- Date: 10–16 February
- Edition: 11th
- Category: International Series
- Draw: 32S / 16D
- Prize money: $455,000
- Surface: Hard / indoor
- Location: Marseille, France
- Venue: Palais des Sports de Marseille

Champions

Singles
- Roger Federer

Doubles
- Sébastien Grosjean / Fabrice Santoro
- ← 2002 · Open 13 · 2004 →

= 2003 Open 13 =

The 2003 Open 13 was a men's tennis tournament played on indoor hard courts at the Palais des Sports de Marseille in Marseille in France and was part of the International Series of the 2003 ATP Tour.
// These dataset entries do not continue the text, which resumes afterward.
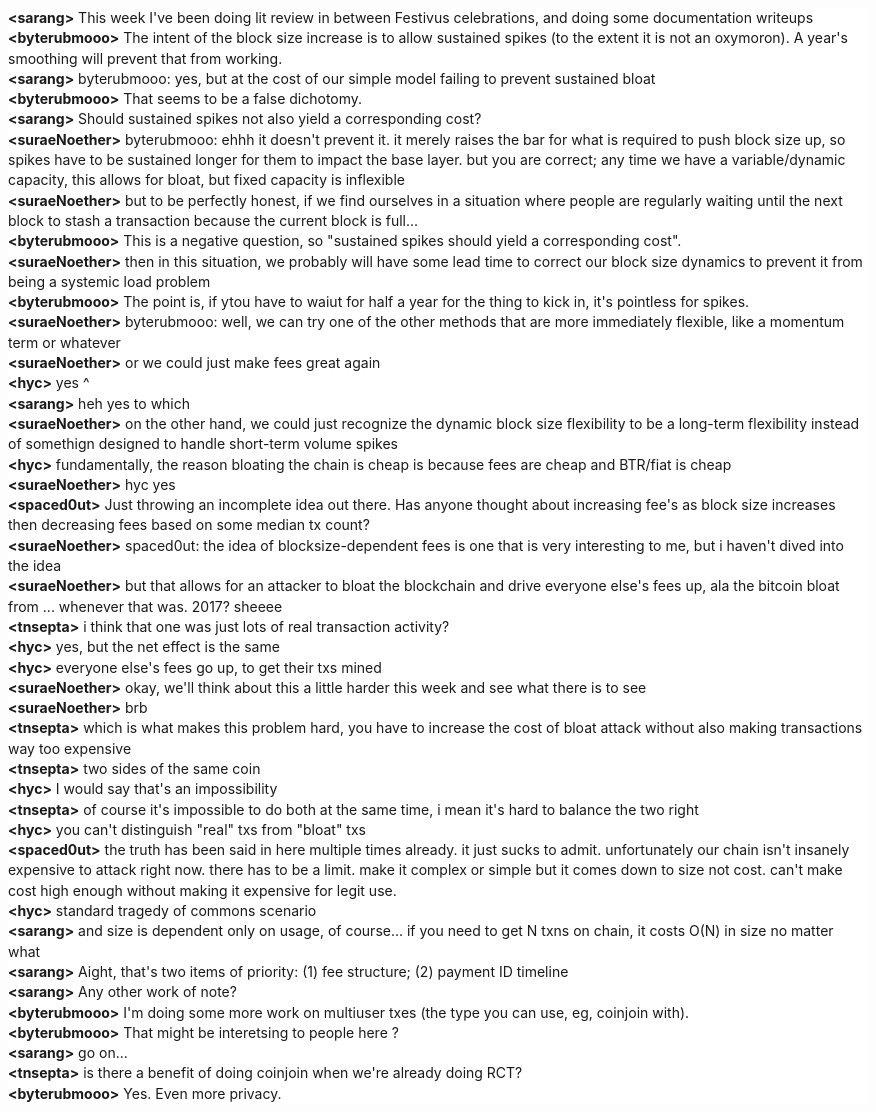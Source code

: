 **\<sarang>** This week I've been doing lit review in between Festivus celebrations, and doing some documentation writeups  
**\<byterubmooo>** The intent of the block size increase is to allow sustained spikes (to the extent it is not an oxymoron). A year's smoothing will prevent that from working.  
**\<sarang>** byterubmooo: yes, but at the cost of our simple model failing to prevent sustained bloat  
**\<byterubmooo>** That seems to be a false dichotomy.  
**\<sarang>** Should sustained spikes not also yield a corresponding cost?  
**\<suraeNoether>** byterubmooo: ehhh it doesn't prevent it. it merely raises the bar for what is required to push block size up, so spikes have to be sustained longer for them to impact the base layer. but you are correct; any time we have a variable/dynamic capacity, this allows for bloat, but fixed capacity is inflexible  
**\<suraeNoether>** but to be perfectly honest, if we find ourselves in a situation where people are regularly waiting until the next block to stash a transaction because the current block is full...  
**\<byterubmooo>** This is a negative question, so "sustained spikes should yield a corresponding cost".  
**\<suraeNoether>** then in this situation, we probably will have some lead time to correct our block size dynamics to prevent it from being a systemic load problem  
**\<byterubmooo>** The point is, if ytou have to waiut for half a year for the thing to kick in, it's pointless for spikes.  
**\<suraeNoether>** byterubmooo: well, we can try one of the other methods that are more immediately flexible, like a momentum term or whatever  
**\<suraeNoether>** or we could just make fees great again  
**\<hyc>** yes ^  
**\<sarang>** heh yes to which  
**\<suraeNoether>** on the other hand, we could just recognize the dynamic block size flexibility to be a long-term flexibility instead of somethign designed to handle short-term volume spikes  
**\<hyc>** fundamentally, the reason bloating the chain is cheap is because fees are cheap and BTR/fiat is cheap  
**\<suraeNoether>** hyc yes  
**\<spaced0ut>** Just throwing an incomplete idea out there. Has anyone thought about increasing fee's as block size increases then decreasing fees based on some median tx count?  
**\<suraeNoether>** spaced0ut: the idea of blocksize-dependent fees is one that is very interesting to me, but i haven't dived into the idea  
**\<suraeNoether>** but that allows for an attacker to bloat the blockchain and drive everyone else's fees up, ala the bitcoin bloat from ... whenever that was. 2017? sheeee  
**\<tnsepta>** i think that one was just lots of real transaction activity?  
**\<hyc>** yes, but the net effect is the same  
**\<hyc>** everyone else's fees go up, to get their txs mined  
**\<suraeNoether>** okay, we'll think about this a little harder this week and see what there is to see  
**\<suraeNoether>** brb  
**\<tnsepta>** which is what makes this problem hard, you have to increase the cost of bloat attack without also making transactions way too expensive  
**\<tnsepta>** two sides of the same coin  
**\<hyc>** I would say that's an impossibility  
**\<tnsepta>** of course it's impossible to do both at the same time, i mean it's hard to balance the two right  
**\<hyc>** you can't distinguish "real" txs from "bloat" txs  
**\<spaced0ut>** the truth has been said in here multiple times already. it just sucks to admit. unfortunately our chain isn't insanely expensive to attack right now. there has to be a limit. make it complex or simple but it comes down to size not cost. can't make cost high enough without making it expensive for legit use.  
**\<hyc>** standard tragedy of commons scenario  
**\<sarang>** and size is dependent only on usage, of course... if you need to get N txns on chain, it costs O(N) in size no matter what  
**\<sarang>** Aight, that's two items of priority: (1) fee structure; (2) payment ID timeline  
**\<sarang>** Any other work of note?  
**\<byterubmooo>** I'm doing some more work on multiuser txes (the type you can use, eg, coinjoin with).  
**\<byterubmooo>** That might be interetsing to people here ?  
**\<sarang>** go on...  
**\<tnsepta>** is there a benefit of doing coinjoin when we're already doing RCT?  
**\<byterubmooo>** Yes. Even more privacy.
The tournament ran from 10 February through 16 February 2003. First-seeded Roger Federer won the singles title.

==Finals==
===Singles===

SUI Roger Federer defeated SWE Jonas Björkman 6–2, 7–6^{(8–6)}
- It was Federer's 1st singles title of the year and the 5th of his career.

===Doubles===

FRA Sébastien Grosjean / FRA Fabrice Santoro defeated CZE Tomáš Cibulec / CZE Pavel Vízner 6–1, 6–4
- It was Grosjean's only title of the year and the 6th of his career. It was Santoro's 1st title of the year and the 14th of his career.